Ростов не слушал солдата. Он смотрел на порхавшие над огнем снежинки и вспоминал русскую зиму с теплым, светлым домом, пушистою шубой, быстрыми санями, здоровым телом и со всею любовью и заботою семьи. «И зачем я пошел сюда!» думал он.
На другой день французы не возобновляли нападения, и остаток Багратионова отряда присоединился к армии Кутузова.
Князь Василий не обдумывал своих планов. Он еще менее думал сделать людям зло для того, чтобы приобрести выгоду. Он был только светский человек, успевший в свете и сделавший привычку из этого успеха. У него постоянно, смотря по обстоятельствам, по сближениям с людьми, составлялись различные планы и соображения, в которых он сам не отдавал себе хорошенько отчета, но которые составляли весь интерес его жизни. Не один и не два таких плана и соображения бывало у него в ходу, а десятки, из которых одни только начинали представляться ему, другие достигались, третьи уничтожались. Он не говорил себе, например: «Этот человек теперь в силе, я должен приобрести его доверие и дружбу и через него устроить себе выдачу единовременного пособия», или он не говорил себе: «Вот Пьер богат, я должен заманить его жениться на дочери и занять нужные мне 40 тысяч»; но человек в силе встречался ему, и в ту же минуту инстинкт подсказывал ему, что этот человек может быть полезен, и князь Василий сближался с ним и при первой возможности, без приготовления, по инстинкту, льстил, делался фамильярен, говорил о том, о чем нужно было.
Пьер был у него под рукою в Москве, и князь Василий устроил для него назначение в камер-юнкеры, чтó тогда равнялось чину статского советника, и настоял на том, чтобы молодой человек с ним вместе ехал в Петербург и остановился в его доме.

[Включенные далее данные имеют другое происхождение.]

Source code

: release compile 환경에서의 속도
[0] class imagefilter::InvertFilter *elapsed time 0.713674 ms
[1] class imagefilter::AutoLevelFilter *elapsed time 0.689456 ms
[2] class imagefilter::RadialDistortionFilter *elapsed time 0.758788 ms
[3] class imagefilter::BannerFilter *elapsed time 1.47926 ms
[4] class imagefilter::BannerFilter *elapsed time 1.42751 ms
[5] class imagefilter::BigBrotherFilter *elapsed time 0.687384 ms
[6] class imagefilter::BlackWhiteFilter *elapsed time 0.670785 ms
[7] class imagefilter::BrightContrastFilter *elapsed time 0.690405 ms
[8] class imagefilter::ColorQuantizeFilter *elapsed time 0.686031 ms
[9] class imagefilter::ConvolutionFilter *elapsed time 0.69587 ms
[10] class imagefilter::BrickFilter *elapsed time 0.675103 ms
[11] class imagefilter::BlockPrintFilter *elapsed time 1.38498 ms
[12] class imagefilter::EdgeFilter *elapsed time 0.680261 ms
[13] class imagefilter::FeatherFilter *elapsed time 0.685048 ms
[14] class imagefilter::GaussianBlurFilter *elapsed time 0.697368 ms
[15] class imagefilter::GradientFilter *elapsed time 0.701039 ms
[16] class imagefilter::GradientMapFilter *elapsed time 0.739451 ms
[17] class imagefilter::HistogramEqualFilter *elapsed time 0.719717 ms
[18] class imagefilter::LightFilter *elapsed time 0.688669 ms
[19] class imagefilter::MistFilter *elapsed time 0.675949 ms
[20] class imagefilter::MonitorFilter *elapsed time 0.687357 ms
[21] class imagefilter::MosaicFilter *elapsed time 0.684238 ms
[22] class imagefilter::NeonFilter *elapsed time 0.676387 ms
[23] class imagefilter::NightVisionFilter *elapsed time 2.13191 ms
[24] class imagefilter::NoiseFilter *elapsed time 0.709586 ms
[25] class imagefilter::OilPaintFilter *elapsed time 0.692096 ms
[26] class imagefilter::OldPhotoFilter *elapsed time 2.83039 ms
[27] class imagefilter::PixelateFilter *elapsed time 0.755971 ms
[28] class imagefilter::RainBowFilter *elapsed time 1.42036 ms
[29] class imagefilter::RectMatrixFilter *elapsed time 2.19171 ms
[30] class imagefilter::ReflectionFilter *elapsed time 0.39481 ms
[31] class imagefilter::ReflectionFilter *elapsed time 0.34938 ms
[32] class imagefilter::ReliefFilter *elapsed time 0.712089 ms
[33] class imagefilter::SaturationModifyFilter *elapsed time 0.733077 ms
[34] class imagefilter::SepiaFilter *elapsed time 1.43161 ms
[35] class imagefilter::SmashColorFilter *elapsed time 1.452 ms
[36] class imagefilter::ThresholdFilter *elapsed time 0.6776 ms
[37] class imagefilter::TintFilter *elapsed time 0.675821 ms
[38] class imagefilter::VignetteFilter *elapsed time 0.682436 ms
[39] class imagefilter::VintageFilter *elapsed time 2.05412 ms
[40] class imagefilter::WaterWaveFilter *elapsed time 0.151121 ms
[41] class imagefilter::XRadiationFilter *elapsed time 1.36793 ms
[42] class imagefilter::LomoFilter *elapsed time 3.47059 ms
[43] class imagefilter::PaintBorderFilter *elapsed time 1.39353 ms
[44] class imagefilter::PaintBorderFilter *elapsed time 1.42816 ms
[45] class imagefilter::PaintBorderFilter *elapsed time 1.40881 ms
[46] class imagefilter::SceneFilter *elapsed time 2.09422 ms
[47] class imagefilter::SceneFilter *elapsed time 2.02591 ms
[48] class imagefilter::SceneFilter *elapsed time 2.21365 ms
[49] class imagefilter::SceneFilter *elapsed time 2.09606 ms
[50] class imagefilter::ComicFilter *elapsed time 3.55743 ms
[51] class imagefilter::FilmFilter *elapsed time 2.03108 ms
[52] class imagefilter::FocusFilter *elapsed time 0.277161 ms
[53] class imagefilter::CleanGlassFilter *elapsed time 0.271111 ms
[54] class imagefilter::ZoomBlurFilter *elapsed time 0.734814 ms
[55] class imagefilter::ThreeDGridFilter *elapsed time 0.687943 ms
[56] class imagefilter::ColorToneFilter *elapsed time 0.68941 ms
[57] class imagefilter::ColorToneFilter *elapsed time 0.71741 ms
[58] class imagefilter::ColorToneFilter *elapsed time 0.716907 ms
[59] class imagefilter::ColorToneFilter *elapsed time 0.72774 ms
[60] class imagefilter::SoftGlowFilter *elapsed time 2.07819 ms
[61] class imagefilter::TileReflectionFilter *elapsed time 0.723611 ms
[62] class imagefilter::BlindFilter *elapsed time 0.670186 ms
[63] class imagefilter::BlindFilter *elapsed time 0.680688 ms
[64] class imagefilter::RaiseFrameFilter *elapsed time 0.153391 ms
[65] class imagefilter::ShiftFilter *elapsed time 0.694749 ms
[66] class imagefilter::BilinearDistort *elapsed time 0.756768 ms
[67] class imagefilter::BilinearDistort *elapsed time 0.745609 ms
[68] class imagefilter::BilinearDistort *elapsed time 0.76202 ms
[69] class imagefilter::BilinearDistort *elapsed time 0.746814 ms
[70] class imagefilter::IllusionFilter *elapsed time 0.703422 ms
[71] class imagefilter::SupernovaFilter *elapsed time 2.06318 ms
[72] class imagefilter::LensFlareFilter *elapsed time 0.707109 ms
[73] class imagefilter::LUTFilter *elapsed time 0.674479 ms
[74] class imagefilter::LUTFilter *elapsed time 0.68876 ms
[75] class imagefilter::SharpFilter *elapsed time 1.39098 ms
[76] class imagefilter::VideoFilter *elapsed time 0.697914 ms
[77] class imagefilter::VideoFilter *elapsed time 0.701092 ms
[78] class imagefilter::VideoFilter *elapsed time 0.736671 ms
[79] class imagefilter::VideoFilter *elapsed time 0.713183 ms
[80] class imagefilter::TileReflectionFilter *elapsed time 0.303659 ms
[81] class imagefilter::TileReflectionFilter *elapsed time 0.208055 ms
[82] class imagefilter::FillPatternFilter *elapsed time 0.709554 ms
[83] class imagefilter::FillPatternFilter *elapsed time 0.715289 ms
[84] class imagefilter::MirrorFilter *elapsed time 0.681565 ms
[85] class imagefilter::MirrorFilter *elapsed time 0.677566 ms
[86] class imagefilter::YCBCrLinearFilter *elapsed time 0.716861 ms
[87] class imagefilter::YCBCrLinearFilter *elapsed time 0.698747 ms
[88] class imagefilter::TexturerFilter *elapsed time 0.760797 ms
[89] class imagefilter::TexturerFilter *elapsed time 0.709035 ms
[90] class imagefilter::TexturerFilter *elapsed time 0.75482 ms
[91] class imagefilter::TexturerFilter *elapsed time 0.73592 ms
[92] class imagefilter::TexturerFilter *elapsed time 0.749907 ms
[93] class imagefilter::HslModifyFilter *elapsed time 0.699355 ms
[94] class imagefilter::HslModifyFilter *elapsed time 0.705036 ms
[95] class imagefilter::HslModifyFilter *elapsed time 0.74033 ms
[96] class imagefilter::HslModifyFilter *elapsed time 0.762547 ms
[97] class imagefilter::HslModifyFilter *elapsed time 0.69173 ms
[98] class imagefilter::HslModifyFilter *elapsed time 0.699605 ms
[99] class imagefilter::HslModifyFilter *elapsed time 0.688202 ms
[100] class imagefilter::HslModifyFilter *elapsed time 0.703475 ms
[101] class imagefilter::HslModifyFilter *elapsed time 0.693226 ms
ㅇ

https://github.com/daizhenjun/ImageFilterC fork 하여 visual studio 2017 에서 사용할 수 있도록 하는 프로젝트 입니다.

Как будто рассеянно и вместе с тем с несомненною уверенностью, что так должно быть, князь Василий делал всё, чтó было нужно для того, чтобы женить Пьера на своей дочери. Ежели бы князь Василий обдумывал вперед свои планы, он не мог бы иметь такой естественности в обращении и такой простоты и фамильярности в сношениях со всеми людьми, выше и ниже себя поставленными. Что-то влекло его постоянно к людям сильнее или богаче его, и он одарен был редким искусством ловить именно ту минуту, когда надо и можно было пользоваться людьми.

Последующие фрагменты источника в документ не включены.